**Your goal**
Using the listing below, please gather every line containing the word "images".

==== Excerpted records

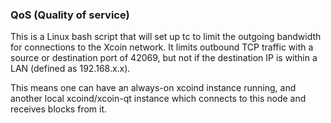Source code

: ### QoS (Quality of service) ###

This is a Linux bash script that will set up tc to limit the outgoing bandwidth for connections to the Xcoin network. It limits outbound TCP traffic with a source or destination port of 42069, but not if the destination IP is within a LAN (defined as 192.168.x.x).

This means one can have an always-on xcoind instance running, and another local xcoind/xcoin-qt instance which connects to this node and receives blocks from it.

========
==== Excerpted records

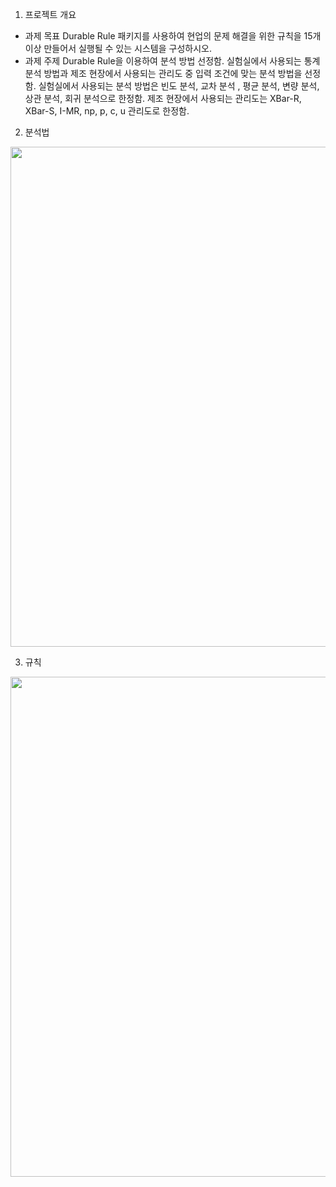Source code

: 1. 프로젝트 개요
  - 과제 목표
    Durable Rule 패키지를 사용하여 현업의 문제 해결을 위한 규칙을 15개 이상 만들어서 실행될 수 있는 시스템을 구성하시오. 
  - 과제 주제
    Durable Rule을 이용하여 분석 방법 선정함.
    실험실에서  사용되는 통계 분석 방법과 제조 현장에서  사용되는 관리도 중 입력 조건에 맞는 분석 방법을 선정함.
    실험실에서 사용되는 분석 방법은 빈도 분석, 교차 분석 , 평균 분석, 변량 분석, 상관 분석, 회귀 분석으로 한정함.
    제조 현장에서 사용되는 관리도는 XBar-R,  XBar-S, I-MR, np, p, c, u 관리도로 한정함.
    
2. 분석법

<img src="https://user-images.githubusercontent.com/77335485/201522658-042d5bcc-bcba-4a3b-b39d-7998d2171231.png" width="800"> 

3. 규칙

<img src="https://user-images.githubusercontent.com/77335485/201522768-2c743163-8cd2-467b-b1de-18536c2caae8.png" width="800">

========

**Written response**
<img src="https://user-images.githubusercontent.com/77335485/201522658-042d5bcc-bcba-4a3b-b39d-7998d2171231.png" width="800"> 
<img src="https://user-images.githubusercontent.com/77335485/201522768-2c743163-8cd2-467b-b1de-18536c2caae8.png" width="800">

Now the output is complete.